NodeStealer Malware Campaign Targets Facebook Users through Malicious Ads

NodeStealer Malware Campaign Targets Facebook Users

Social media platforms have long been appealing targets for cybercriminals looking to take advantage of naïve users.

Bitdefender Labs has released a report on the growing trend of malvertising attacks on social media networks. The major purpose of the attackers is to undermine user privacy and security by deploying malicious software.

Cybercriminals use sophisticated strategies to manipulate online ad networks, effectively penetrating the content delivery infrastructure in order to spread malware.
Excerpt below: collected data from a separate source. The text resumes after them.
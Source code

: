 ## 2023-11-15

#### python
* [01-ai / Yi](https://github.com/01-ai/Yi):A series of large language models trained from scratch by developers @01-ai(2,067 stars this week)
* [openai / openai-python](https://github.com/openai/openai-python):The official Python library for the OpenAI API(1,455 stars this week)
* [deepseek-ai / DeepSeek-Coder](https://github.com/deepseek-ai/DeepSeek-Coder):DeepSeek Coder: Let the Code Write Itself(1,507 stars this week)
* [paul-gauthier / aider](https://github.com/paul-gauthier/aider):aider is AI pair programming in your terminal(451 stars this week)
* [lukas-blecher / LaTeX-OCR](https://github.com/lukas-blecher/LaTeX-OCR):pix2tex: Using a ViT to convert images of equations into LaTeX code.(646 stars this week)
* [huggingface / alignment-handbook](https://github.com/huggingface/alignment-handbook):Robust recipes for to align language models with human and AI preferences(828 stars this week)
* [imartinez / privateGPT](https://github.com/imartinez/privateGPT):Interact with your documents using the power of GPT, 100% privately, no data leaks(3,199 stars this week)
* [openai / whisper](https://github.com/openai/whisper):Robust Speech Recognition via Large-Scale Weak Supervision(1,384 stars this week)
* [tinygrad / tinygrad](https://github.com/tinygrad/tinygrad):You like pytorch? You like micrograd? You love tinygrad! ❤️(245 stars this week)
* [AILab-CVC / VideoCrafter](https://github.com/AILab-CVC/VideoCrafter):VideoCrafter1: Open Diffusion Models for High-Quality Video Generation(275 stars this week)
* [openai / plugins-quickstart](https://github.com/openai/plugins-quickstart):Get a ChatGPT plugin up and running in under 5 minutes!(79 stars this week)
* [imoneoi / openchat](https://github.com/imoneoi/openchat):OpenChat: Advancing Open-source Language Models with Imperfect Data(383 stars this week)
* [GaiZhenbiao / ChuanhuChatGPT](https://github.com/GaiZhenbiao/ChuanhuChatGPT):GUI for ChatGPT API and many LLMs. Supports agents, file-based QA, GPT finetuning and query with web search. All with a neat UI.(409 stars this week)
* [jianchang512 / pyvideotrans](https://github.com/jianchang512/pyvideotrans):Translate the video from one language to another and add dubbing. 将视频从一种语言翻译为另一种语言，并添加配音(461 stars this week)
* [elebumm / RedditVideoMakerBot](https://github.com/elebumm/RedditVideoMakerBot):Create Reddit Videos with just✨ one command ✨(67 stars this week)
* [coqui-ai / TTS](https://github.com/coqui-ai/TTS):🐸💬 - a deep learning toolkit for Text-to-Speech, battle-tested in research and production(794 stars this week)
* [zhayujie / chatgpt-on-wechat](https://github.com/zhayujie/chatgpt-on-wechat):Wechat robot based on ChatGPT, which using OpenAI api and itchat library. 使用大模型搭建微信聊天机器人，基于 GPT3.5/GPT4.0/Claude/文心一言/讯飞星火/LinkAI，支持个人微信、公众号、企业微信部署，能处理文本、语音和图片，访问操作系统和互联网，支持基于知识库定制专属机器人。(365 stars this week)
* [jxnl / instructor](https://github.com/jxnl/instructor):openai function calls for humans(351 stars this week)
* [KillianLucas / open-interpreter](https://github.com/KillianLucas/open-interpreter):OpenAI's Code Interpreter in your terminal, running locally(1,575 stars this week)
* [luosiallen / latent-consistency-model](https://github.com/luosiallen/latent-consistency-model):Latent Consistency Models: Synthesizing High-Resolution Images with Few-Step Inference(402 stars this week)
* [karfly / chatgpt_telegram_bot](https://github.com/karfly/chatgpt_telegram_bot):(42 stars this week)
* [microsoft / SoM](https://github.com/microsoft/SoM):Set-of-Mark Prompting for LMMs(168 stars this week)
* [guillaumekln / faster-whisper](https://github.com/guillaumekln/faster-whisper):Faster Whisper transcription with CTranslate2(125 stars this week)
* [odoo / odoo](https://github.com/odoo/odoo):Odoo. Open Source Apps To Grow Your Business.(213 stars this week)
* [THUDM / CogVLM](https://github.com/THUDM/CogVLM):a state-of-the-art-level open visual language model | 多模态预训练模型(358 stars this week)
This concerning revelation emphasizes the crucial need of users remaining cautious and informed about the latest techniques that risk the security of their online accounts, data, reputation, and financial assets.

The Bitdefender Labs report focuses on how cybercriminals have evolved NodeStealer attacks to exploit Meta’s ad network on Facebook, endangering Facebook users’ privacy and security.

Key Findings from Bitdefender’s Analysis (October 10-20)

Findings Details
Researchers discovered multiple hijacked Facebook accounts used in the attacks At least 10 compromised business accounts that continue to serve malicious ads to the public
The ads serve a newer version of NodeStealer An updated variant of the malware
The threat actors created multiple Facebook profiles, all of which dangle access to new media files of the portrayed women Fake profiles featuring alluring images
Multiple iterations of the same ad were used in about 140 malicious ad campaigns Diverse campaigns to target victims
Attackers used a maximum of 5 active ads at a time and switched between them at 24-hour intervals to try to avoid ad reports from users Tactics employed to evade detection
The ads used revealing photos of young women to lure victims into deploying the payload Social engineering techniques
Clicking on ads immediately downloads an archive containing a malicious .exe “Photo Album” file which also drops a second executable written in .NET – this payload is in charge of stealing browser cookies and passwords Mechanism for payload delivery and data theft


NodeStealer Malware

NodeStealer is a new information stealer malware identified by Meta’s security team in January 2023. Initially intended to target corporate users over Facebook Messenger, the malware swiftly developed to circumvent security measures and hijack accounts. The malware’s principal role is to collect browser cookies and assist large-scale account takeovers.

Bitdefender researchers noticed an unusual twist in the NodeStealer Facebook operation. Instead of focusing primarily on business accounts, fraudsters are now using hijacked company accounts to execute and manage fraudulent ad campaigns directed at regular Facebook users.

How the Attack Works

Malicious actors exploit the ad credit balances of compromised business accounts to execute ad campaigns designed to deliver malicious payloads to their target audience.

They create Facebook pages with provocative content, including revealing photos of young women, to lure users into downloading media archives that contain NodeStealer malware.

Once a user clicks on one of these enticing ads, an archive is immediately downloaded. This archive contains a malicious .exe file disguised as a Photo Album. Additionally, a second executable file, written in .NET, is deployed to steal browser cookies and passwords from the victim’s device.

The attackers leverage Meta’s Ads Manager tool to specifically target male users on Facebook, primarily those aged 18 to 65 from Europe, Africa, and the Caribbean.

In an attempt to avoid detection, the threat actors use various names for their fake profiles and ad campaigns, such as Album Update, Album Girl News Update, Private Album Update, Hot Album Update Today, and Album New Update Today. These profiles display alluring images that prompt users to click the advertised links.

The malicious ads frequently feature descriptions like New stuff is online today and Watch now before it’s deleted to entice unsuspecting users into downloading the media archives.

These so-called “Albums” ultimately lead to repositories on platforms such as Bitbucket and Gitlab, housing archives that contain the malicious NodeStealer payload. As a result, the attacker gains unauthorized access to the victim’s system and compromises their privacy and security.

The dynamic nature of this attack is highlighted by the attackers’ practice of rotating between a maximum of five active ads every 24 hours to evade detection by vigilant users.